# Help with film not ejecting from Polaroid Land 360



## SunnyvaleJohn (Jun 5, 2007)

Thanks for assistance in advance.  I have been combing websites and working with my newly acquired camera, but I am still having problems.  I can't get the film to eject correctly out of the camera.  I am sure it is a combination of cleaning the rollers (which I did and they turn smoothly) or something else.  I pull the white tab out slowly and it comes off leaving the film inside the camera.  I have to resort to opening up the back to remove it.    1) is the picture gone at that point?   2) did I just expose the rest of the film?   3)  what is the correct way to get it out of the camera (should it sandwich between the rollers?)  Any other ideas what might be wrong?! Thanks John in Sunnyvale, Ca


----------



## SunnyvaleJohn (Jun 5, 2007)

This is the one website I have been through extensively:  http://www.rwhirled.com/landlist/landhome.htm  thx John


----------



## montresor (Jun 6, 2007)

Just looked through websites and forums myself and can't find anything referring to your issue.
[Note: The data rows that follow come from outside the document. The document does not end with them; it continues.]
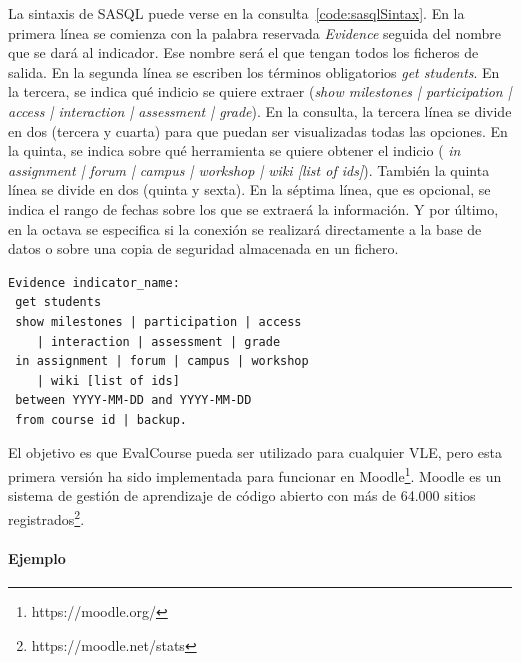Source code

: 			La sintaxis de SASQL puede verse en la consulta~\ref{code:sasqlSintax}. En la primera línea se comienza con la palabra reservada \emph{Evidence} seguida del nombre que se dará al indicador. Ese nombre será el que tengan todos los ficheros de salida. En la segunda línea se escriben los términos obligatorios \emph{get students}. En la tercera, se indica qué indicio se quiere extraer (\emph{show milestones | participation | access | interaction | assessment | grade}). En la consulta, la tercera línea se divide en dos (tercera y cuarta) para que puedan ser visualizadas todas las opciones. En la quinta, se indica sobre qué herramienta se quiere obtener el indicio (\emph{ in assignment | forum | campus | workshop | wiki [list of ids]}). También la quinta línea se divide en dos (quinta y sexta). En la séptima línea, que es opcional, se indica el rango de fechas sobre los que se extraerá la información. Y por último, en la octava se especifica si la conexión se realizará directamente a la base de datos o sobre una copia de seguridad almacenada en un fichero.



\begin{verbatim}
Evidence indicator_name:
 get students 
 show milestones | participation | access 
	| interaction | assessment | grade
 in assignment | forum | campus | workshop 
	| wiki [list of ids]
 between YYYY-MM-DD and YYYY-MM-DD
 from course id | backup.
\end{verbatim}

			El objetivo es que EvalCourse pueda ser utilizado para cualquier VLE, pero esta primera versión ha sido implementada para funcionar en Moodle\footnote{https://moodle.org/}. Moodle es un sistema de gestión de aprendizaje de código abierto con más de 64.000 sitios registrados\footnote{https://moodle.net/stats}.


			\paragraph{Ejemplo}

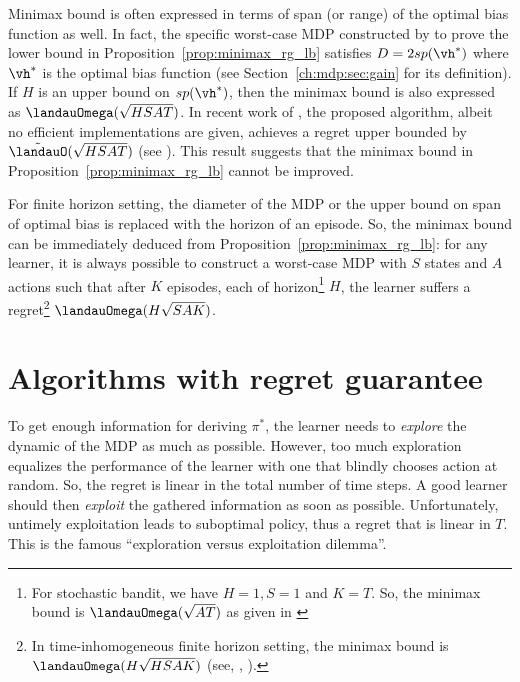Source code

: Minimax bound is often expressed in terms of span (or range) of the optimal bias function as well.
In fact, the specific worst-case MDP constructed by \cite{jaksch2010near} to prove the lower bound in Proposition~\ref{prop:minimax_rg_lb} satisfies $D=2sp(\vh^*)$ where $\vh^*$ is the optimal bias function (see Section~\ref{ch:mdp:sec:gain} for its definition).
If $H$ is an upper bound on $sp(\vh^*)$, then the minimax bound is also expressed as $\landauOmega(\sqrt{HSAT})$.
In recent work of \cite{zhang2019regret}, the proposed algorithm, albeit no efficient implementations are given, achieves a regret upper bounded by $\tilde{\landauO}(\sqrt{HSAT})$ (see \cite[Theorem~1]{zhang2019regret}).
This result suggests that the minimax bound in Proposition~\ref{prop:minimax_rg_lb} cannot be improved.

For finite horizon setting, the diameter of the MDP or the upper bound on span of optimal bias is replaced with the horizon of an episode.
So, the minimax bound can be immediately deduced from Proposition~\ref{prop:minimax_rg_lb}: for any learner, it is always possible to construct a worst-case MDP with $S$ states and $A$ actions such that after $K$ episodes, each of horizon\footnote{For stochastic bandit, we have $H=1, S=1$ and $K=T$. So, the minimax bound is $\landauOmega(\sqrt{AT})$ as given in \cite{bubeck2012regret}} $H$, the learner suffers a regret\footnote{In time-inhomogeneous finite horizon setting, the minimax bound is $\landauOmega(H\sqrt{HSAK})$ (see, \eg, \cite{jin2018q, domingues2021episodic}).} $\landauOmega(H\sqrt{SAK})$.


\section{Algorithms with regret guarantee}
\label{ch:rl:sec:opt_post}

To get enough information for deriving $\pi^*$, the learner needs to \emph{explore} the dynamic of the MDP as much as possible.
However, too much exploration equalizes the performance of the learner with one that blindly chooses action at random.
So, the regret is linear in the total number of time steps.
A good learner should then \emph{exploit} the gathered information as soon as possible.
Unfortunately, untimely exploitation leads to suboptimal policy, thus a regret that is linear in $T$. This is the famous “exploration versus exploitation dilemma”.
Most of what I saw says that the 360 is a camera worth obtaining, but consider that the camera is 35-40 years old, and most likely was well-used or even abused by a non-professional consumer. How well I remember my dad wrangling an old folding Polaroid into submission and, ultimately, camera death. It may just be that your 360 is kaputt. It would be worth keeping for parts, though, if you were to obtain another, better-working 360. Terri on this site knows lots about Polaroids and other vintage cameras and may be able to point you in the right direction.


----------



## terri (Jun 6, 2007)

Hi John: I've not played with a 360 so I'm afraid I can't be of much use. You already did what I would first have suggested: clean those rollers, and the site you linked to up there is an excellent reference. You've been on the right track.

For these Polaroid folders the batteries are in the film packs, not the cameras, so having to remove your prints from the pack suggests a problem with the camera itself. I had a similar issue with an SX-70 Land camera and was finally able to get it to eject the prints properly after many repeated tries (and several tossed prints). Quite suddenly, it became functional and the prints ejected cleanly, with evenly dispersed dyes that developed into fine prints.
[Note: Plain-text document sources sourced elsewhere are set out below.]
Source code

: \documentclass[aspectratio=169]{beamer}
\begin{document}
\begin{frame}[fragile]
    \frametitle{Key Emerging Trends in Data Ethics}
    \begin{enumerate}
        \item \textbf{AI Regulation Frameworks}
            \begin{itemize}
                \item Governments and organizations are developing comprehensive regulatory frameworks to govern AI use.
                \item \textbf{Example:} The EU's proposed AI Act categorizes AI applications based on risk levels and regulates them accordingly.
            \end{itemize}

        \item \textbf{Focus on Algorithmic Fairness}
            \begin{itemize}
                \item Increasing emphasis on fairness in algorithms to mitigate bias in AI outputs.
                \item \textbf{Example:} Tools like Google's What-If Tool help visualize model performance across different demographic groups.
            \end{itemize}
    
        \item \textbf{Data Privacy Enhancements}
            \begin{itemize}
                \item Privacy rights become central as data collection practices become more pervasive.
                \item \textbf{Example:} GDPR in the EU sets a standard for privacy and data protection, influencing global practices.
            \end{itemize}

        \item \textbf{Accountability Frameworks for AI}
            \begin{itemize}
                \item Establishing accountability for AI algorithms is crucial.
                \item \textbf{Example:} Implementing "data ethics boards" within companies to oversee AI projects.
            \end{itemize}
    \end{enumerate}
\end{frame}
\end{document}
Is the camera clean? No suspicious dents (suggesting it was dropped or banged around)? Everything else - shutter, etc - operating smoothly? You've cleaned the rollers well, no gunk? You are holding the camera correctly, no stray finger accidentally preventing the print from ejecting? (sorry, but it has been known to happen!) 

All I can suggest is to try another film pack and keep flexing its tired old muscles. It may seem like a fool's errand, but if it continues after 2 full packs of film, it may indeed just be toast. Sorry I can't offer more help; perhaps someone else can weigh in.


----------